--- What you have to do ---
Reproduce every line in the material below that holds "example".

Task inputs: Begin

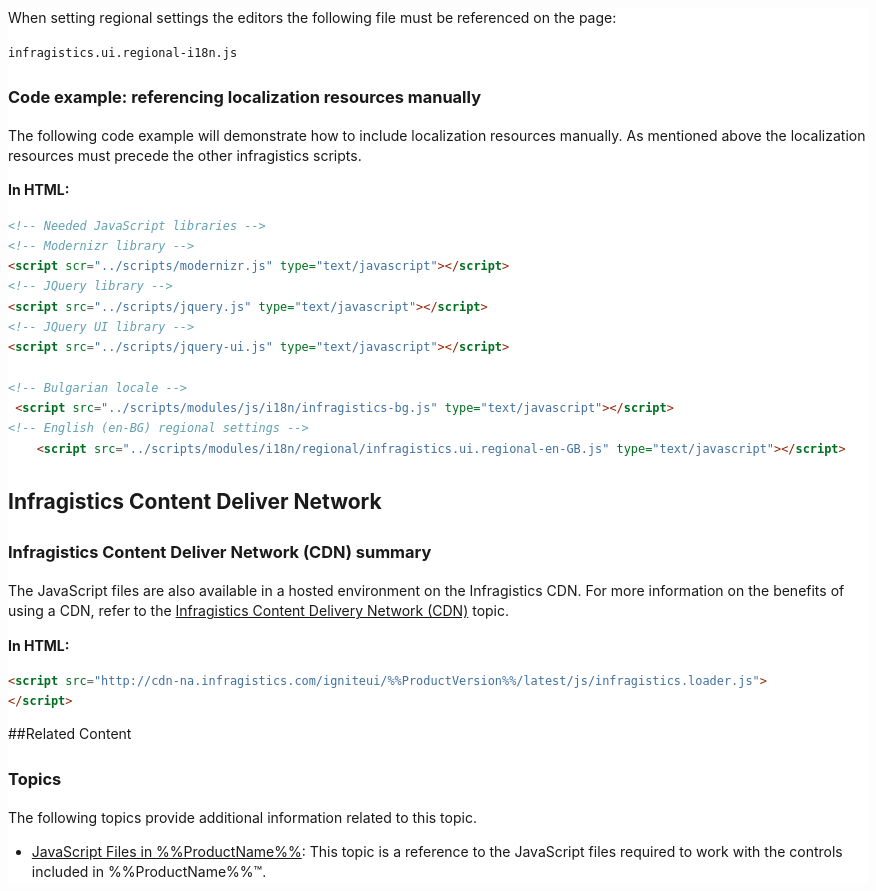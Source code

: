 When setting regional settings the editors the following file must be referenced on the page:

`infragistics.ui.regional-i18n.js`

### Code example: referencing localization resources manually

The following code example will demonstrate how to include localization resources manually. As mentioned above the localization resources must precede the other infragistics scripts.

**In HTML:**


```html
<!-- Needed JavaScript libraries -->
<!-- Modernizr library -->
<script scr="../scripts/modernizr.js" type="text/javascript"></script>
<!-- JQuery library -->
<script src="../scripts/jquery.js" type="text/javascript"></script>
<!-- JQuery UI library -->
<script src="../scripts/jquery-ui.js" type="text/javascript"></script>

<!-- Bulgarian locale -->
 <script src="../scripts/modules/js/i18n/infragistics-bg.js" type="text/javascript"></script> 
<!-- English (en-BG) regional settings -->
    <script src="../scripts/modules/i18n/regional/infragistics.ui.regional-en-GB.js" type="text/javascript"></script> 
```


## <a id="infragistics_cdn"></a>Infragistics Content Deliver Network

### Infragistics Content Deliver Network (CDN) summary

The JavaScript files are also available in a hosted environment on the Infragistics CDN. For more information on the benefits of using a CDN, refer to the [Infragistics Content Delivery Network (CDN)](Deployment-Guide-Infragistics-Content-Delivery-Network%28CDN%29.html) topic.

**In HTML:**

```html
<script src="http://cdn-na.infragistics.com/igniteui/%%ProductVersion%%/latest/js/infragistics.loader.js">
</script>
```


##<a id="related_content"></a>Related Content


### Topics

The following topics provide additional information related to this topic.


- [JavaScript Files in %%ProductName%%](Deployment-Guide-JavaScript-Files.html): This topic is a reference to the JavaScript files required to work with the controls included in %%ProductName%%™.
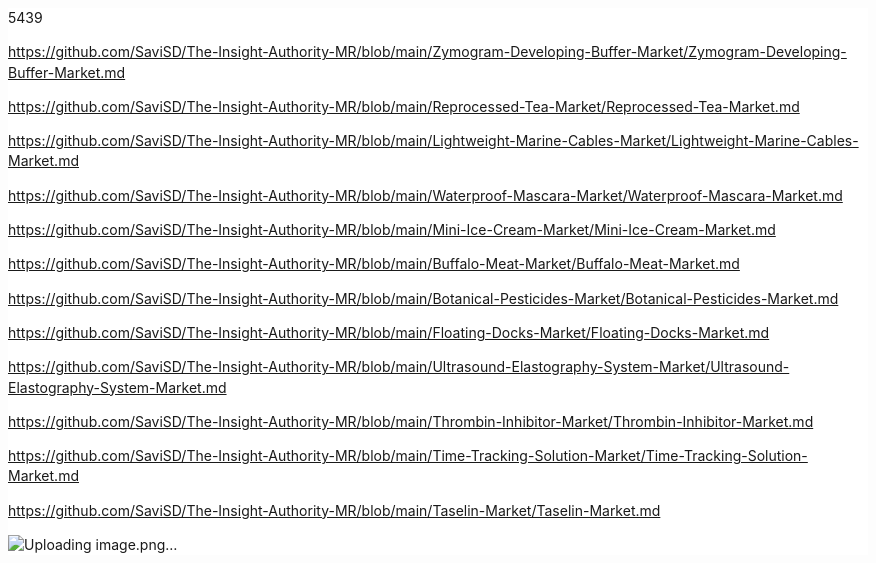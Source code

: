 5439</p><p><a href="https://github.com/SaviSD/The-Insight-Authority-MR/blob/main/Zymogram-Developing-Buffer-Market/Zymogram-Developing-Buffer-Market.md">https://github.com/SaviSD/The-Insight-Authority-MR/blob/main/Zymogram-Developing-Buffer-Market/Zymogram-Developing-Buffer-Market.md</a></p><p><a href="https://github.com/SaviSD/The-Insight-Authority-MR/blob/main/Reprocessed-Tea-Market/Reprocessed-Tea-Market.md">https://github.com/SaviSD/The-Insight-Authority-MR/blob/main/Reprocessed-Tea-Market/Reprocessed-Tea-Market.md</a></p><p><a href="https://github.com/SaviSD/The-Insight-Authority-MR/blob/main/Lightweight-Marine-Cables-Market/Lightweight-Marine-Cables-Market.md">https://github.com/SaviSD/The-Insight-Authority-MR/blob/main/Lightweight-Marine-Cables-Market/Lightweight-Marine-Cables-Market.md</a></p><p><a href="https://github.com/SaviSD/The-Insight-Authority-MR/blob/main/Waterproof-Mascara-Market/Waterproof-Mascara-Market.md">https://github.com/SaviSD/The-Insight-Authority-MR/blob/main/Waterproof-Mascara-Market/Waterproof-Mascara-Market.md</a></p><p><a href="https://github.com/SaviSD/The-Insight-Authority-MR/blob/main/Mini-Ice-Cream-Market/Mini-Ice-Cream-Market.md">https://github.com/SaviSD/The-Insight-Authority-MR/blob/main/Mini-Ice-Cream-Market/Mini-Ice-Cream-Market.md</a></p><p><a href="https://github.com/SaviSD/The-Insight-Authority-MR/blob/main/Buffalo-Meat-Market/Buffalo-Meat-Market.md">https://github.com/SaviSD/The-Insight-Authority-MR/blob/main/Buffalo-Meat-Market/Buffalo-Meat-Market.md</a></p><p><a href="https://github.com/SaviSD/The-Insight-Authority-MR/blob/main/Botanical-Pesticides-Market/Botanical-Pesticides-Market.md">https://github.com/SaviSD/The-Insight-Authority-MR/blob/main/Botanical-Pesticides-Market/Botanical-Pesticides-Market.md</a></p><p><a href="https://github.com/SaviSD/The-Insight-Authority-MR/blob/main/Floating-Docks-Market/Floating-Docks-Market.md">https://github.com/SaviSD/The-Insight-Authority-MR/blob/main/Floating-Docks-Market/Floating-Docks-Market.md</a></p><p><a href="https://github.com/SaviSD/The-Insight-Authority-MR/blob/main/Ultrasound-Elastography-System-Market/Ultrasound-Elastography-System-Market.md">https://github.com/SaviSD/The-Insight-Authority-MR/blob/main/Ultrasound-Elastography-System-Market/Ultrasound-Elastography-System-Market.md</a></p><p><a href="https://github.com/SaviSD/The-Insight-Authority-MR/blob/main/Thrombin-Inhibitor-Market/Thrombin-Inhibitor-Market.md">https://github.com/SaviSD/The-Insight-Authority-MR/blob/main/Thrombin-Inhibitor-Market/Thrombin-Inhibitor-Market.md</a></p><p><a href="https://github.com/SaviSD/The-Insight-Authority-MR/blob/main/Time-Tracking-Solution-Market/Time-Tracking-Solution-Market.md">https://github.com/SaviSD/The-Insight-Authority-MR/blob/main/Time-Tracking-Solution-Market/Time-Tracking-Solution-Market.md</a></p><p><a href="https://github.com/SaviSD/The-Insight-Authority-MR/blob/main/Taselin-Market/Taselin-Market.md">https://github.com/SaviSD/The-Insight-Authority-MR/blob/main/Taselin-Market/Taselin-Market.md</a></p>
![Uploading image.png…]()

Task inputs: End

--- Completed exercise ---
### Code example: referencing localization resources manually
The following code example will demonstrate how to include localization resources manually. As mentioned above the localization resources must precede the other infragistics scripts.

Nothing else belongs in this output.